Adolfo Bezerra de Menezes Cavalcanti (August 29, 1831 – April 11, 1900) was a Brazilian doctor, politician, military officer, and influential figure in the early Spiritist movement in Brazil. He is often referred to as the "Kardec of Brazil" due to his significant contributions to the dissemination and establishment of Spiritism in the country.

== Biography ==

=== Early life and education ===
Adolfo Bezerra de Menezes Cavalcanti was born in the small town of Riacho do Sangue (now Jaguaretama), in the province of Ceará, Brazil. He was the son of Antônio Bezerra de Menezes and Fabiana de Jesus Maria Bezerra. Despite being born into a family with modest means, Bezerra de Menezes showed early intellectual promise. At the age of 12, he was sent to the city of Fortaleza to study, where he excelled in his studies and later pursued a medical degree at the Faculty of Medicine in Rio de Janeiro. He graduated as a physician in 1856.

=== Medical career ===
Bezerra de Menezes quickly gained a reputation as a compassionate and dedicated doctor, especially known for treating the poor and those who could not afford medical care. His empathy and commitment to helping those in need earned him the nickname "Doctor of the Poor." Throughout his medical career, he continued to provide free consultations and medications to those in need, which further solidified his status as a beloved figure in Brazilian society.

=== Political career ===
In addition to his work as a physician, Bezerra de Menezes was also involved in politics. As a member of the Liberal Party, he was elected as a city councilor in Rio de Janeiro and later served as a member of the General Assembly of Brazil. His political career was marked by his advocacy for social justice and the welfare of the less fortunate. He was known for his integrity and for using his political influence to benefit the most vulnerable members of society.

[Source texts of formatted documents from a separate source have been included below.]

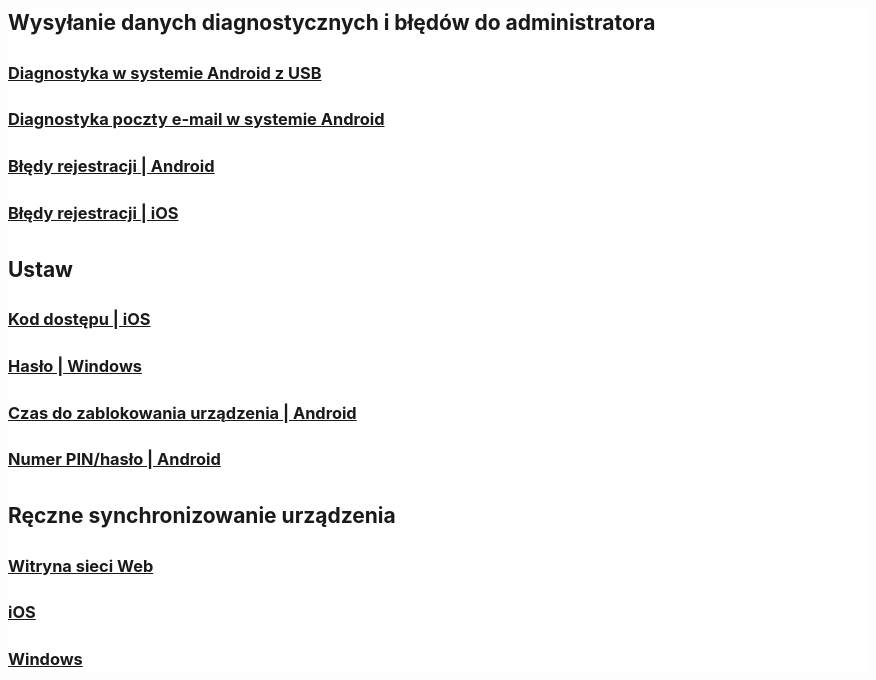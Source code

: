 ## <a name="send-diags-and-errors-to-your-admin"></a>Wysyłanie danych diagnostycznych i błędów do administratora
### <a name="diags-on-android-wusbsend-diagnostic-data-logs-to-your-it-administrator-using-a-usb-cable-androidmd"></a>[Diagnostyka w systemie Android z USB](send-diagnostic-data-logs-to-your-it-administrator-using-a-usb-cable-android.md)
### <a name="diags-on-email-on-androidsend-diagnostic-data-logs-to-your-it-administrator-using-email-androidmd"></a>[Diagnostyka poczty e-mail w systemie Android](send-diagnostic-data-logs-to-your-it-administrator-using-email-android.md)
### <a name="enrollment-errors-androidsend-enrollment-errors-to-your-it-administrator-androidmd"></a>[Błędy rejestracji | Android](send-enrollment-errors-to-your-it-administrator-android.md)
### <a name="enrollment-errors-iossend-errors-to-your-it-admin-iosmd"></a>[Błędy rejestracji | iOS](send-errors-to-your-it-admin-ios.md)

## <a name="set"></a>Ustaw
### <a name="passcode-iosset-or-change-your-passcode-iosmd"></a>[Kod dostępu | iOS](set-or-change-your-passcode-ios.md)
### <a name="password-windowsset-or-change-your-password-windowsmd"></a>[Hasło | Windows](set-or-change-your-password-windows.md)
### <a name="time-before-device-lockout-androidset-the-amount-of-time-before-your-device-is-locked-androidmd"></a>[Czas do zablokowania urządzenia | Android](set-the-amount-of-time-before-your-device-is-locked-android.md)
### <a name="pinpassword-androidset-your-pin-or-password-androidmd"></a>[Numer PIN/hasło | Android](set-your-pin-or-password-android.md)

## <a name="sync-your-device-manually"></a>Ręczne synchronizowanie urządzenia
### <a name="websitesync-your-device-manually-cpwebsitemd"></a>[Witryna sieci Web](sync-your-device-manually-cpwebsite.md)
### <a name="iossync-your-device-manually-iosmd"></a>[iOS](sync-your-device-manually-ios.md)
### <a name="windowssync-your-device-manually-windowsmd"></a>[Windows](sync-your-device-manually-windows.md)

In 1869, he published an abolitionist essay A escravidão no Brasil e as medidas que convém tomar para extingui-la sem dano para a Nação (Slavery in Brazil and the measures that should be taken to extinguish it without harm to the Nation'), where he not only defended freedom for slaves, but also their insertion and adaptation into society through education. The work was distributed free of charge to the population.

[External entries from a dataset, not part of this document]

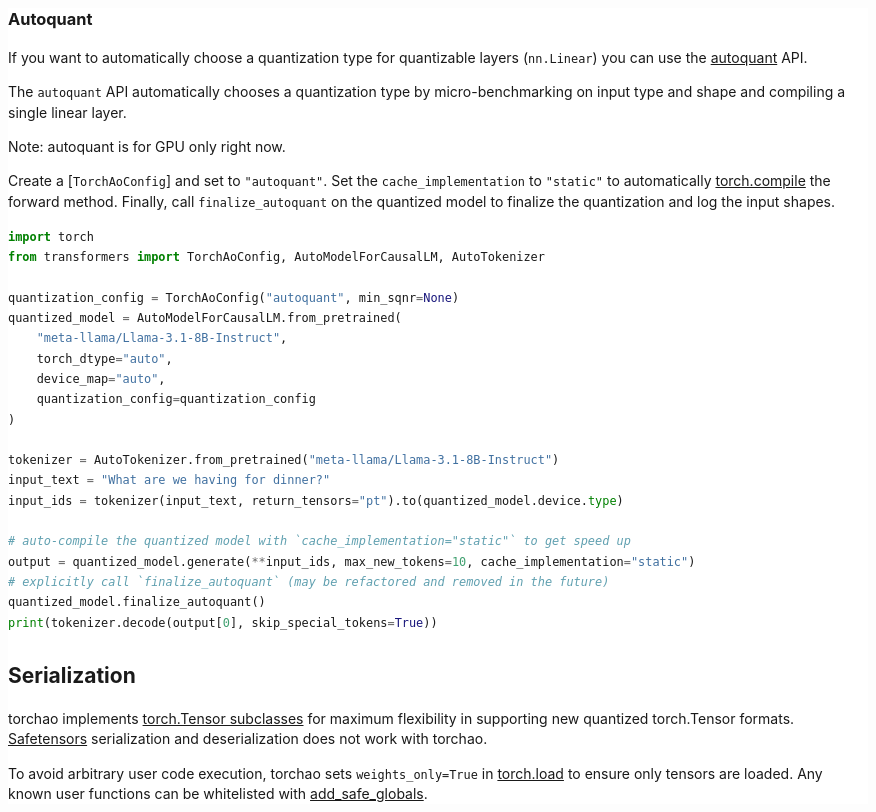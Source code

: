 ### Autoquant

If you want to automatically choose a quantization type for quantizable layers (`nn.Linear`) you can use the [autoquant](https://pytorch.org/ao/stable/generated/torchao.quantization.autoquant.html#torchao.quantization.autoquant) API.

The `autoquant` API automatically chooses a quantization type by micro-benchmarking on input type and shape and compiling a single linear layer.

Note: autoquant is for GPU only right now.

Create a [`TorchAoConfig`] and set to `"autoquant"`. Set the `cache_implementation` to `"static"` to automatically [torch.compile](https://pytorch.org/tutorials/intermediate/torch_compile_tutorial.html) the forward method. Finally, call `finalize_autoquant` on the quantized model to finalize the quantization and log the input shapes.


```py
import torch
from transformers import TorchAoConfig, AutoModelForCausalLM, AutoTokenizer

quantization_config = TorchAoConfig("autoquant", min_sqnr=None)
quantized_model = AutoModelForCausalLM.from_pretrained(
    "meta-llama/Llama-3.1-8B-Instruct",
    torch_dtype="auto",
    device_map="auto",
    quantization_config=quantization_config
)

tokenizer = AutoTokenizer.from_pretrained("meta-llama/Llama-3.1-8B-Instruct")
input_text = "What are we having for dinner?"
input_ids = tokenizer(input_text, return_tensors="pt").to(quantized_model.device.type)

# auto-compile the quantized model with `cache_implementation="static"` to get speed up
output = quantized_model.generate(**input_ids, max_new_tokens=10, cache_implementation="static")
# explicitly call `finalize_autoquant` (may be refactored and removed in the future)
quantized_model.finalize_autoquant()
print(tokenizer.decode(output[0], skip_special_tokens=True))
```


## Serialization

torchao implements [torch.Tensor subclasses](https://pytorch.org/docs/stable/notes/extending.html#subclassing-torch-tensor) for maximum flexibility in supporting new quantized torch.Tensor formats. [Safetensors](https://huggingface.co/docs/safetensors/en/index) serialization and deserialization does not work with torchao.

To avoid arbitrary user code execution, torchao sets `weights_only=True` in [torch.load](https://pytorch.org/docs/stable/generated/torch.load.html) to ensure only tensors are loaded. Any known user functions can be whitelisted with [add_safe_globals](https://pytorch.org/docs/stable/notes/serialization.html#torch.serialization.add_safe_globals).

<hfoptions id="serialization-examples">
<hfoption id="save-locally">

=== Conversion to Spiritism ===
Bezerra de Menezes was introduced to Spiritism in the late 19th century, during a time when the teachings of Allan Kardec were gaining popularity in Brazil. Initially skeptical, he gradually became convinced of the validity of Spiritist principles after in-depth study and personal experiences. His conversion to Spiritism marked a turning point in his life.

In 1886, Bezerra de Menezes publicly declared his adherence to Spiritism, a decision that had a significant impact on his career and personal life. He became a prominent figure in the Brazilian Spiritist movement, using his medical and political influence to promote Spiritist ideas. He served as the president of the Brazilian Spiritist Federation (FEB) from 1895 until his death in 1900. Under his leadership, the organization grew significantly and played a crucial role in spreading Spiritism throughout Brazil.

== Contributions to Spiritism ==
Bezerra de Menezes wrote extensively on Spiritist philosophy, medicine, and the intersection of science and spirituality. His works, including books, articles, and public lectures, helped to popularize Spiritism in Brazil and solidify its place as a major spiritual movement in the country. He is credited with bringing a more compassionate and socially engaged approach to Spiritism, emphasizing the importance of charity, moral development, and social responsibility.

His most famous works include A Loucura Sob Novo Prisma ('Madness Under a New Prism'), where he explores the Spiritist view on mental illness, and A Casa Assombrada (The Haunted House'), a novel with Spiritist themes. His writings and teachings continue to be influential in the Spiritist community.